О повести «Страшная месть» В. Г. Белинский, откликаясь на выход в свет «Миргорода» (1835), писал: «„Страшная месть“ составляет теперь pendant[10] к „Тарасу Бульбе“, и обе эти картины показывают, до чего может возвышаться талант г. Гоголя». Теме религиозной и национально-освободительной войны Гоголь посвятил также, задолго до создания «Страшной мести», не дошедшую до нас юношескую поэму «Россия под игом татар» (1825). Эта же тема затрагивалась Гоголем в «Ганце Кюхельгартене» (борьба православных греков против турецкого владычества). Но в «Страшной мести», как и в других повестях «Вечеров…», помимо «внешней брани» с врагами веры и отчизны, Гоголь изобразил и другую, «невидимую брань» – тоже против веры и отечества, разворачивающуюся в душах людей.

В черновой редакции повести имелось предисловие, которое само по себе весьма замечательно.
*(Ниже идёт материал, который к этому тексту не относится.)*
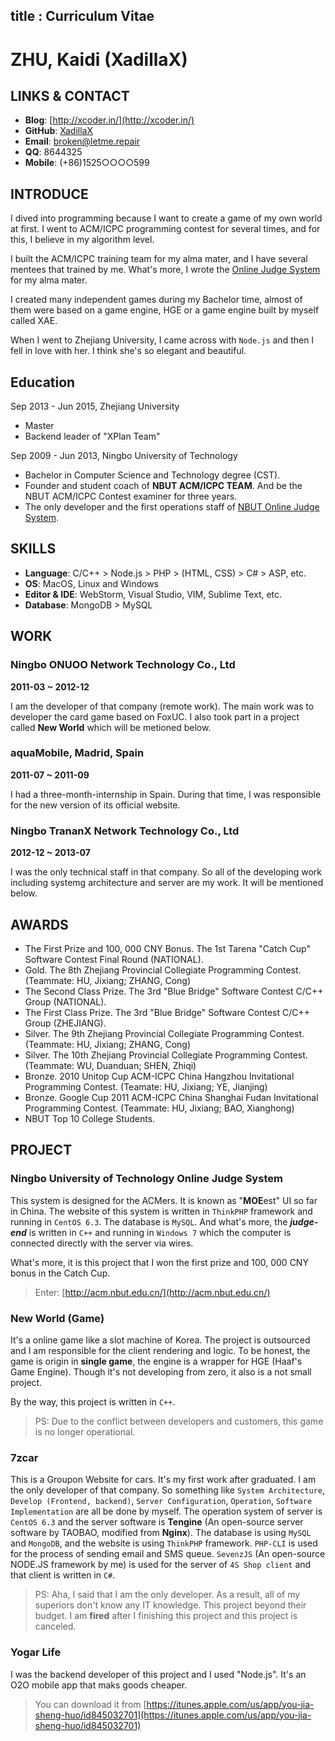 title       : Curriculum Vitae
---

# ZHU, Kaidi (XadillaX)

## LINKS & CONTACT

+ **Blog**: [http://xcoder.in/](http://xcoder.in/)
+ **GitHub**: [XadillaX](https://github.com/XadillaX/)
+ **Email**: [broken@letme.repair](mailto:broken@letme.repair)
+ **QQ**: 8644325
+ **Mobile**: (+86)1525○○○○599

## INTRODUCE

I dived into programming because I want to create a game of my own world at first. I went to ACM/ICPC programming contest for several times, and for this, I believe in my algorithm level.

I built the ACM/ICPC training team for my alma mater, and I have several mentees that trained by me. What's more, I wrote the [Online Judge System](http://acm.nbut.edu.cn/) for my alma mater.

I created many independent games during my Bachelor time, almost of them were based on a game engine, HGE or a game engine built by myself called XAE.

When I went to Zhejiang University, I came across with `Node.js` and then I fell in love with her. I think she's so elegant and beautiful.

## Education

Sep 2013 - Jun 2015, Zhejiang University

+ Master
+ Backend leader of "XPlan Team"

Sep 2009 - Jun 2013, Ningbo University of Technology

+ Bachelor in Computer Science and Technology degree (CST).
+ Founder and student coach of **NBUT ACM/ICPC TEAM**. And be the NBUT ACM/ICPC Contest examiner for three years.
+ The only developer and the first operations staff of [NBUT Online Judge System](http://acm.nbut.edu.cn/).

## SKILLS

+ **Language**: C/C++ > Node.js > PHP > (HTML, CSS) > C# > ASP, etc.
+ **OS**: MacOS, Linux and Windows
+ **Editor & IDE**: WebStorm, Visual Studio, VIM, Sublime Text, etc.
+ **Database**: MongoDB > MySQL

## WORK

### Ningbo ONUOO Network Technology Co., Ltd

**2011-03 ~ 2012-12**

I am the developer of that company (remote work). The main work was to developer the card game based on FoxUC. I also took part in a project called **New World** which will be metioned below.

### aquaMobile, Madrid, Spain

**2011-07 ~ 2011-09**

I had a three-month-internship in Spain. During that time, I was responsible for the new version of its official website.

### Ningbo TrananX Network Technology Co., Ltd

**2012-12 ~ 2013-07**

I was the only technical staff in that company. So all of the developing work including systemg architecture and server are my work. It will be mentioned below.

## AWARDS

+ The First Prize and 100, 000 CNY Bonus. The 1st Tarena "Catch Cup" Software Contest Final Round (NATIONAL).
+ Gold. The 8th Zhejiang Provincial Collegiate Programming Contest. (Teammate: HU, Jixiang; ZHANG, Cong)
+ The Second Class Prize. The 3rd "Blue Bridge" Software Contest C/C++ Group (NATIONAL).
+ The First Class Prize. The 3rd "Blue Bridge" Software Contest C/C++ Group (ZHEJIANG).
+ Silver. The 9th Zhejiang Provincial Collegiate Programming Contest. (Teammate: HU, Jixiang; ZHANG, Cong)
+ Silver. The 10th Zhejiang Provincial Collegiate Programming Contest. (Teammate: WU, Duanduan; SHEN, Zhiqi)
+ Bronze. 2010 Unitop Cup ACM-ICPC China Hangzhou Invitational Programming Contest. (Teamate: HU, Jixiang; YE, Jianjing)
+ Bronze. Google Cup 2011 ACM-ICPC China Shanghai Fudan Invitational Programming Contest. (Teammate: HU, Jixiang; BAO, Xianghong)
+ NBUT Top 10 College Students.

## PROJECT

### Ningbo University of Technology Online Judge System

This system is designed for the ACMers. It is known as "**MOE**est" UI so far in China. The website of this system is written in `ThinkPHP` framework and running in `CentOS 6.3`. The database is `MySQL`. And what's more, the ***judge-end*** is written in `C++` and running in `Windows 7` which the computer is connected directly with the server via wires.

What's more, it is this project that I won the first prize and 100, 000 CNY bonus in the Catch Cup.

> Enter: [http://acm.nbut.edu.cn/](http://acm.nbut.edu.cn/)

### New World (Game)

It's a online game like a slot machine of Korea. The project is outsourced and I am responsible for the client rendering and logic. To be honest, the game is origin in **single game**, the engine is a wrapper for HGE (Haaf's Game Engine). Though it's not developing from zero, it also is a not small project.

By the way, this project is written in `C++`.

> PS: Due to the conflict between developers and customers, this game is no longer operational.

### 7zcar

This is a Groupon Website for cars. It's my first work after graduated. I am the only developer of that company. So something like `System Architecture`, `Develop (Frontend, backend)`, `Server Configuration`, `Operation`, `Software Implementation` are all be done by myself. The operation system of server is `CentOS 6.3` and the server software is **Tengine** (An open-source server software by TAOBAO, modified from **Nginx**). The database is using `MySQL` and `MongoDB`, and the website is using `ThinkPHP` framework. `PHP-CLI` is used for the process of sending email and SMS queue. `SevenzJS` (An open-source NODE.JS framework by me) is used for the server of `4S Shop client` and that client is written in `C#`.

> PS: Aha, I said that I am the only developer. As a result, all of my superiors don't know any IT knowledge. This project beyond their budget. I am **fired** after I finishing this project and this project is canceled.

### Yogar Life

I was the backend developer of this project and I used "Node.js". It's an O2O mobile app that maks goods cheaper.

> You can download it from [https://itunes.apple.com/us/app/you-jia-sheng-huo/id845032701](https://itunes.apple.com/us/app/you-jia-sheng-huo/id845032701)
«Вы слышали ли историю про синего колдуна? Это случилось у нас за Днепром. Страшное дело! На тринадцатом году слышал я это от матери, и я не умею сказать вам, но мне все чудится, что с того времени спало с сердца моего немного веселья. Вы знаете то место, что повыше Киева верст на пятнадцать? Там и сосна уже есть. Днепр и в той стороне так же широк. Эх, река! Море, не река! Шумит и гремит и как будто знать никого не хочет. Как будто сквозь сон, как будто нехотя шевелит раздольную водяную равнину и обсыпается рябью. А прогуляется ли по нем в час утра или вечера ветер, как все в нем задрожит, засуетится: кажется, будто то народ толпою собирается к заутрене или вечерне. И весь дрожит и сверкает в искрах, как волчья шерсть среди ночи. Что ж, господа, когда мы съездим в Киев? Грешу я, право, пред Богом: нужно, давно б нужно съездить поклониться святым местам. Когда-нибудь уже под старость совсем пора туда: мы с вами, Фома Григорьевич, затворимся в келью, и вы также, Тарас Иванович! Будем молиться и ходить по святым печерам. Какие прекрасные места там!»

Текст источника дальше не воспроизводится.